**Work to be completed:**
Please reproduce all of the listing below exactly and drop its images.

**Information shown:**
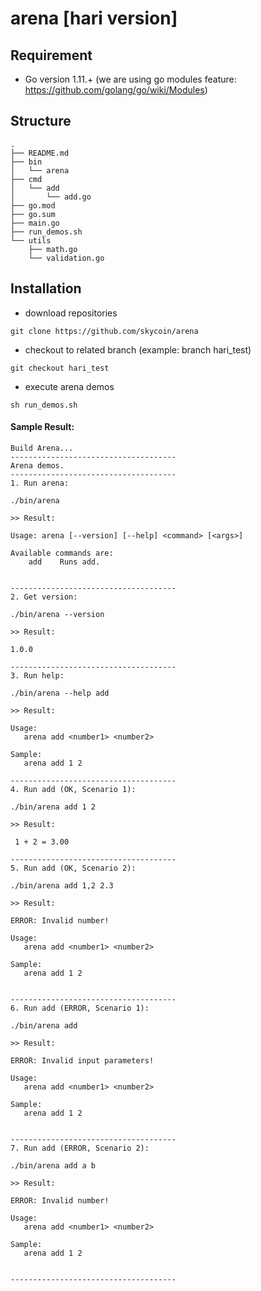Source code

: # arena [hari version]

## Requirement

- Go version 1.11.+ (we are using go modules feature: https://github.com/golang/go/wiki/Modules)

## Structure

```
.
├── README.md
├── bin
│   └── arena
├── cmd
│   └── add
│       └── add.go
├── go.mod
├── go.sum
├── main.go
├── run_demos.sh
└── utils
    ├── math.go
    └── validation.go
```

## Installation

- download repositories

```shell
git clone https://github.com/skycoin/arena
```

- checkout to related branch (example: branch hari_test)

```shell
git checkout hari_test
```

- execute arena demos

```shell
sh run_demos.sh
```

#### Sample Result:

```shell
Build Arena...
-------------------------------------
Arena demos.
-------------------------------------
1. Run arena:

./bin/arena

>> Result:

Usage: arena [--version] [--help] <command> [<args>]

Available commands are:
    add    Runs add.


-------------------------------------
2. Get version:

./bin/arena --version

>> Result:

1.0.0

-------------------------------------
3. Run help:

./bin/arena --help add

>> Result:

Usage:
   arena add <number1> <number2>

Sample:
   arena add 1 2

-------------------------------------
4. Run add (OK, Scenario 1):

./bin/arena add 1 2

>> Result:

 1 + 2 = 3.00

-------------------------------------
5. Run add (OK, Scenario 2):

./bin/arena add 1,2 2.3

>> Result:

ERROR: Invalid number!

Usage:
   arena add <number1> <number2>

Sample:
   arena add 1 2


-------------------------------------
6. Run add (ERROR, Scenario 1):

./bin/arena add

>> Result:

ERROR: Invalid input parameters!

Usage:
   arena add <number1> <number2>

Sample:
   arena add 1 2


-------------------------------------
7. Run add (ERROR, Scenario 2):

./bin/arena add a b

>> Result:

ERROR: Invalid number!

Usage:
   arena add <number1> <number2>

Sample:
   arena add 1 2


-------------------------------------
```

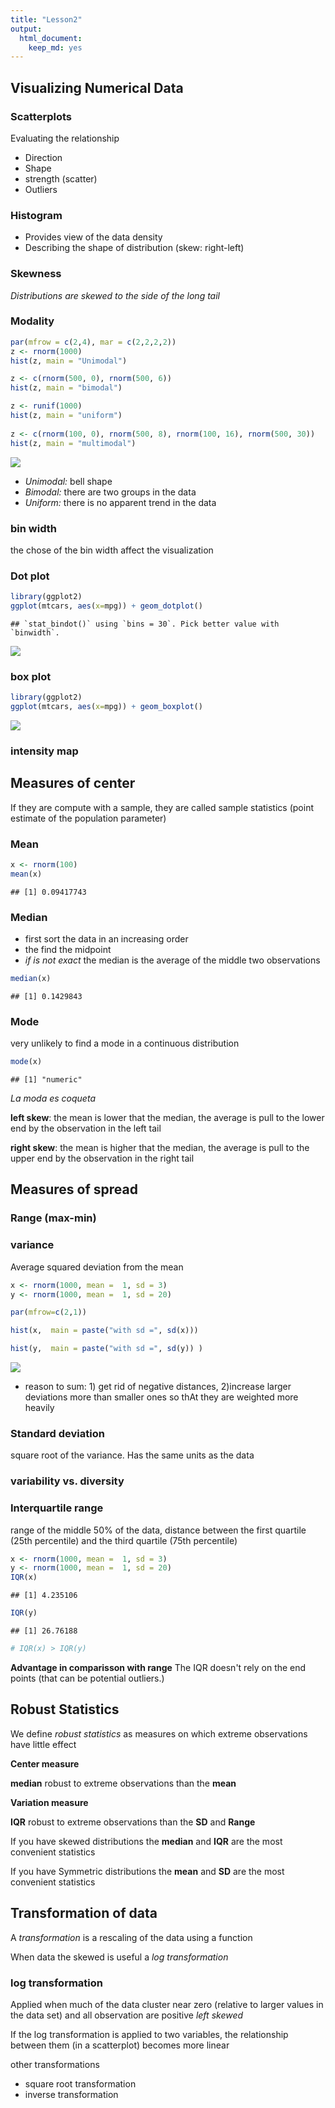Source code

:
 ```yaml
---
title: "Lesson2"
output: 
  html_document: 
    keep_md: yes
---
```




## **Visualizing Numerical Data** 

### **Scatterplots**  

Evaluating the relationship 

* Direction 
* Shape 
* strength (scatter)
* Outliers

### **Histogram**

* Provides view of the data density 
* Describing the shape of distribution (skew: right-left) 

### **Skewness**

*Distributions are skewed to the side of the long tail*

### **Modality**


```r
par(mfrow = c(2,4), mar = c(2,2,2,2))
z <- rnorm(1000)
hist(z, main = "Unimodal")

z <- c(rnorm(500, 0), rnorm(500, 6))
hist(z, main = "bimodal")

z <- runif(1000)
hist(z, main = "uniform")
      
z <- c(rnorm(100, 0), rnorm(500, 8), rnorm(100, 16), rnorm(500, 30))
hist(z, main = "multimodal")
```

<img src="Lesson2_files/figure-html/n-1.png" style="display: block; margin: auto;" />

* *Unimodal:* bell shape  
* *Bimodal:* there are two groups in the data  
* *Uniform:* there is no apparent trend in the data  


### **bin width**

the chose of the bin width affect the visualization 

### **Dot plot**


```r
library(ggplot2)
ggplot(mtcars, aes(x=mpg)) + geom_dotplot()
```

```
## `stat_bindot()` using `bins = 30`. Pick better value with `binwidth`.
```

<img src="Lesson2_files/figure-html/n2-1.png" style="display: block; margin: auto;" />

### **box plot**


```r
library(ggplot2)
ggplot(mtcars, aes(x=mpg)) + geom_boxplot()
```

<img src="Lesson2_files/figure-html/n3-1.png" style="display: block; margin: auto;" />

### **intensity map**

## **Measures of center**

If they are compute with a sample, they are called sample statistics (point estimate of the population parameter)

### **Mean**

```r
x <- rnorm(100)
mean(x)
```

```
## [1] 0.09417743
```
### **Median**

* first sort the data in an increasing order
* the find the midpoint
* *if is not exact* the median is the average of the middle two observations

```r
median(x)
```

```
## [1] 0.1429843
```

### **Mode**

very unlikely to find a mode in a continuous distribution 


```r
mode(x)
```

```
## [1] "numeric"
```

*La moda es coqueta*

**left skew**: the mean is lower that the median, the average is pull
to the lower end by the observation in the left tail

**right skew**: the mean is higher that the median, the average is pull to the upper end by the observation in the right tail


## **Measures of spread**

### **Range (max-min)**

### **variance**

Average squared deviation from the mean 


```r
x <- rnorm(1000, mean =  1, sd = 3)
y <- rnorm(1000, mean =  1, sd = 20)

par(mfrow=c(2,1))

hist(x,  main = paste("with sd =", sd(x)))

hist(y,  main = paste("with sd =", sd(y)) )
```

<img src="Lesson2_files/figure-html/sd-1.png" style="display: block; margin: auto;" />

* reason to sum: 1) get rid of negative distances, 2)increase larger deviations more than smaller ones so thAt they are weighted more heavily 

### **Standard deviation**  

square root of the variance. Has the same units as the data  

### **variability vs. diversity**    


### **Interquartile range**

range of the middle 50% of the data, distance between the first quartile (25th percentile) and the third quartile (75th percentile)


```r
x <- rnorm(1000, mean =  1, sd = 3)
y <- rnorm(1000, mean =  1, sd = 20)
IQR(x)
```

```
## [1] 4.235106
```

```r
IQR(y)
```

```
## [1] 26.76188
```

```r
# IQR(x) > IQR(y)
```

**Advantage in comparisson with range** The IQR doesn't rely on the end points (that can be potential outliers.)

## **Robust Statistics**

We define *robust statistics* as measures on which extreme observations have little effect

**Center measure**

**median** robust to extreme observations than the **mean**

**Variation measure**

**IQR** robust to extreme observations than the **SD** and **Range**

If you have skewed distributions the **median** and **IQR** are the most convenient statistics

If you have Symmetric distributions the **mean** and **SD** are the most convenient statistics


## **Transformation of data**

A *transformation* is a rescaling of the data using a function 

When data the skewed is useful a *log transformation*

### **log transformation**

Applied when much of the data cluster near zero (relative to larger values in the data set) and all observation are positive *left skewed*

If the log transformation is applied to two variables, the relationship between them (in a scatterplot) becomes more linear

other transformations  

* square root transformation   
* inverse transformation   









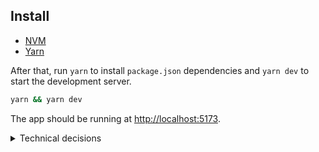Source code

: ## Install

- [NVM](https://github.com/nvm-sh/nvm)
- [Yarn](https://classic.yarnpkg.com/lang/en/docs/install)

After that, run `yarn` to install `package.json` dependencies and `yarn dev` to start the development server.

```bash
yarn && yarn dev
```

The app should be running at [http://localhost:5173](http://localhost:5173).

<details>
   <summary>Technical decisions</summary>

   1. Which tools were used to build this app?

      This is the stack:
      - Bundler: Vite
      - Test: Vitest + Jest + React Testing Library
      - Data management: React Query (TanStack Query)
      - Server mock: MSW

</details>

**Output of the exercise:**
Source code

: # arena [hari version]

## Requirement

- Go version 1.11.+ (we are using go modules feature: https://github.com/golang/go/wiki/Modules)

## Structure

```
.
├── README.md
├── bin
│   └── arena
├── cmd
│   └── add
│       └── add.go
├── go.mod
├── go.sum
├── main.go
├── run_demos.sh
└── utils
    ├── math.go
    └── validation.go
```

## Installation

- download repositories

```shell
git clone https://github.com/skycoin/arena
```

- checkout to related branch (example: branch hari_test)

```shell
git checkout hari_test
```

- execute arena demos

```shell
sh run_demos.sh
```

#### Sample Result:

```shell
Build Arena...
-------------------------------------
Arena demos.
-------------------------------------
1. Run arena:

./bin/arena

>> Result:

Usage: arena [--version] [--help] <command> [<args>]

Available commands are:
    add    Runs add.


-------------------------------------
2. Get version:

./bin/arena --version

>> Result:

1.0.0

-------------------------------------
3. Run help:

./bin/arena --help add

>> Result:

Usage:
   arena add <number1> <number2>

Sample:
   arena add 1 2

-------------------------------------
4. Run add (OK, Scenario 1):

./bin/arena add 1 2

>> Result:

 1 + 2 = 3.00

-------------------------------------
5. Run add (OK, Scenario 2):

./bin/arena add 1,2 2.3

>> Result:

ERROR: Invalid number!

Usage:
   arena add <number1> <number2>

Sample:
   arena add 1 2


-------------------------------------
6. Run add (ERROR, Scenario 1):

./bin/arena add

>> Result:

ERROR: Invalid input parameters!

Usage:
   arena add <number1> <number2>

Sample:
   arena add 1 2


-------------------------------------
7. Run add (ERROR, Scenario 2):

./bin/arena add a b

>> Result:

ERROR: Invalid number!

Usage:
   arena add <number1> <number2>

Sample:
   arena add 1 2


-------------------------------------
```

Source code

:
 ```yaml
---
title: "Lesson2"
output: 
  html_document: 
    keep_md: yes
---
```




## **Visualizing Numerical Data** 

### **Scatterplots**  

Evaluating the relationship 

* Direction 
* Shape 
* strength (scatter)
* Outliers

### **Histogram**

* Provides view of the data density 
* Describing the shape of distribution (skew: right-left) 

### **Skewness**

*Distributions are skewed to the side of the long tail*

### **Modality**


```r
par(mfrow = c(2,4), mar = c(2,2,2,2))
z <- rnorm(1000)
hist(z, main = "Unimodal")

z <- c(rnorm(500, 0), rnorm(500, 6))
hist(z, main = "bimodal")

z <- runif(1000)
hist(z, main = "uniform")
      
z <- c(rnorm(100, 0), rnorm(500, 8), rnorm(100, 16), rnorm(500, 30))
hist(z, main = "multimodal")
```

<img src="Lesson2_files/figure-html/n-1.png" style="display: block; margin: auto;" />

* *Unimodal:* bell shape  
* *Bimodal:* there are two groups in the data  
* *Uniform:* there is no apparent trend in the data  


### **bin width**

the chose of the bin width affect the visualization 

### **Dot plot**


```r
library(ggplot2)
ggplot(mtcars, aes(x=mpg)) + geom_dotplot()
```

```
## `stat_bindot()` using `bins = 30`. Pick better value with `binwidth`.
```

<img src="Lesson2_files/figure-html/n2-1.png" style="display: block; margin: auto;" />

### **box plot**


```r
library(ggplot2)
ggplot(mtcars, aes(x=mpg)) + geom_boxplot()
```

<img src="Lesson2_files/figure-html/n3-1.png" style="display: block; margin: auto;" />

### **intensity map**

## **Measures of center**

If they are compute with a sample, they are called sample statistics (point estimate of the population parameter)

### **Mean**

```r
x <- rnorm(100)
mean(x)
```

```
## [1] 0.09417743
```
### **Median**

* first sort the data in an increasing order
* the find the midpoint
* *if is not exact* the median is the average of the middle two observations

```r
median(x)
```

```
## [1] 0.1429843
```

### **Mode**

very unlikely to find a mode in a continuous distribution 


```r
mode(x)
```

```
## [1] "numeric"
```

*La moda es coqueta*

**left skew**: the mean is lower that the median, the average is pull
to the lower end by the observation in the left tail

**right skew**: the mean is higher that the median, the average is pull to the upper end by the observation in the right tail


## **Measures of spread**

### **Range (max-min)**

### **variance**

Average squared deviation from the mean 


```r
x <- rnorm(1000, mean =  1, sd = 3)
y <- rnorm(1000, mean =  1, sd = 20)

par(mfrow=c(2,1))

hist(x,  main = paste("with sd =", sd(x)))

hist(y,  main = paste("with sd =", sd(y)) )
```

<img src="Lesson2_files/figure-html/sd-1.png" style="display: block; margin: auto;" />

* reason to sum: 1) get rid of negative distances, 2)increase larger deviations more than smaller ones so thAt they are weighted more heavily 

### **Standard deviation**  

square root of the variance. Has the same units as the data  

### **variability vs. diversity**    


### **Interquartile range**

range of the middle 50% of the data, distance between the first quartile (25th percentile) and the third quartile (75th percentile)


```r
x <- rnorm(1000, mean =  1, sd = 3)
y <- rnorm(1000, mean =  1, sd = 20)
IQR(x)
```

```
## [1] 4.235106
```

```r
IQR(y)
```

```
## [1] 26.76188
```

```r
# IQR(x) > IQR(y)
```

**Advantage in comparisson with range** The IQR doesn't rely on the end points (that can be potential outliers.)

## **Robust Statistics**

We define *robust statistics* as measures on which extreme observations have little effect

**Center measure**

**median** robust to extreme observations than the **mean**

**Variation measure**

**IQR** robust to extreme observations than the **SD** and **Range**

If you have skewed distributions the **median** and **IQR** are the most convenient statistics

If you have Symmetric distributions the **mean** and **SD** are the most convenient statistics


## **Transformation of data**

A *transformation* is a rescaling of the data using a function 

When data the skewed is useful a *log transformation*

### **log transformation**

Applied when much of the data cluster near zero (relative to larger values in the data set) and all observation are positive *left skewed*

If the log transformation is applied to two variables, the relationship between them (in a scatterplot) becomes more linear

other transformations  

* square root transformation   
* inverse transformation   









Source code

: ## Install

- [NVM](https://github.com/nvm-sh/nvm)
- [Yarn](https://classic.yarnpkg.com/lang/en/docs/install)

After that, run `yarn` to install `package.json` dependencies and `yarn dev` to start the development server.

```bash
yarn && yarn dev
```

The app should be running at [http://localhost:5173](http://localhost:5173).

<details>
   <summary>Technical decisions</summary>

   1. Which tools were used to build this app?

      This is the stack:
      - Bundler: Vite
      - Test: Vitest + Jest + React Testing Library
      - Data management: React Query (TanStack Query)
      - Server mock: MSW

</details>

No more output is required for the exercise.